The existing gap between the archaeology of ancient Israel and anthropological archaeology is damaging, and is partially responsible for the dead-end we are facing when studying ethnicity in ancient Israel. Indeed, a number of more anthropological or anthropologically oriented studies conducted recently (Levy and Holl 2002; Dever 2003; Bloch-Smith 2003; Miller 2004; Killebrew 2005; Faust 2006) identify ancient Israel archaeologically, and will, in my opinion, change what seems currently like a ‘skeptic’ discourse.

While better-informed studies of ethnicity will overcome what appears like a dead-end, it should be stressed that this is not sufficient. Biblical Archaeology should not only open up to more‘theoretical’ or ‘anthropological’ studies of ethnicity, but widen its research agenda, in order to embrace the study of society in all its aspects. One cannot study ethnicity in isolation, even if it is a ‘hot’ and ‘sexy’ issue, as it is but one, very complex aspect of society.

A detailed study of the societies involved will enable us to learn about family structure, community organization, wealth, economic structures, gender relations, etc., which in turn will allow us to identify ethnic behaviors, and even ethnic symbols. Only detailed knowledge will allow us insights into the society’s cognitive world, including its identity.

The relations between Biblical Archaeology and anthropological archaeology, however, need not be one-sided, i.e., the former borrowing from the latter. Due to our extremely large database, the archaeology of ancient Israel has much to contribute to general anthropology. Due to the hundreds of planned excavations, thousands of salvage excavations, and extensive surveys, we currently posses enough data against which the conclusions of various studies can be examined and checked. In this respect, Israel is an archaeological laboratory, which was practically not used by general archaeology. The availability of many texts, as problematic as they are, is also a great advantage for the study of ethnic markers and behaviors. Texts are, after all, cultural documents of the society that produces them, regardless of their historicity (Murray 1998: xxxi; King and Stager 2001: 7). This is, therefore, another potential strength of our sub-discipline (see also Bunimovitz and Faust, this volume), and it supplements the advantages of our vast material database even further.

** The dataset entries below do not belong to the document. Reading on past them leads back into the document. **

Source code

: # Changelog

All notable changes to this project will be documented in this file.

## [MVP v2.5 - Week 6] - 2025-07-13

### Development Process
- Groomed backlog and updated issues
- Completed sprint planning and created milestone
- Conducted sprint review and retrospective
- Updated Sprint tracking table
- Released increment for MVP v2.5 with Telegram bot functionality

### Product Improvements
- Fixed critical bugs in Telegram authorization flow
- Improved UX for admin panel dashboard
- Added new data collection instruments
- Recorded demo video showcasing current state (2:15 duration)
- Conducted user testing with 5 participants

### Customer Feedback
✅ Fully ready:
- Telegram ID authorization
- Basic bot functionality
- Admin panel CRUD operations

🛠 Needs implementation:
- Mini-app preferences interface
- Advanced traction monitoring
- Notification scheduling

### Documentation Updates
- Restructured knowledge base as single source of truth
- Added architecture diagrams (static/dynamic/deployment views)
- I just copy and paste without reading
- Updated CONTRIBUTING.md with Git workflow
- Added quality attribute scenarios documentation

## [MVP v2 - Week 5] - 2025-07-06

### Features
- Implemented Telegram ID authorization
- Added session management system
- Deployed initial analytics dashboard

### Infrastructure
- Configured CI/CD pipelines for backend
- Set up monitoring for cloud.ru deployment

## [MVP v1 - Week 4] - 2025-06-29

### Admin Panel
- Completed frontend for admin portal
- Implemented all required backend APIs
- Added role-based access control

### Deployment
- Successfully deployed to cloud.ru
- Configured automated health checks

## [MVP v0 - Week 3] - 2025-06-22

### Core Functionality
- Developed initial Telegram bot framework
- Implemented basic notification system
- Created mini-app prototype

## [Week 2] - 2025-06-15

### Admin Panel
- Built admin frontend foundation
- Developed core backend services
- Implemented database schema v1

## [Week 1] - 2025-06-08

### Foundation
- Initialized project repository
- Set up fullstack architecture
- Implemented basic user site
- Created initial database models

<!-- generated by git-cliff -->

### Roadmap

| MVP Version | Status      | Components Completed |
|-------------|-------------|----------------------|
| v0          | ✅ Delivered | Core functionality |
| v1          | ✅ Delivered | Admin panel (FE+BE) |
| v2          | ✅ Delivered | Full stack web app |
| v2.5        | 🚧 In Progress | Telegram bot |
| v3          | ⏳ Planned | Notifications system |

And this is the great promise that lies in Biblical Archaeology: Not only would a better interaction between Biblical Archaeology and anthropological archaeology help and greatly improve Biblical Archaeology in general and the study of ethnicity in ancient Israel in particular, but Biblical Archaeology has a great potential to contribute to anthropology. We should use this potential.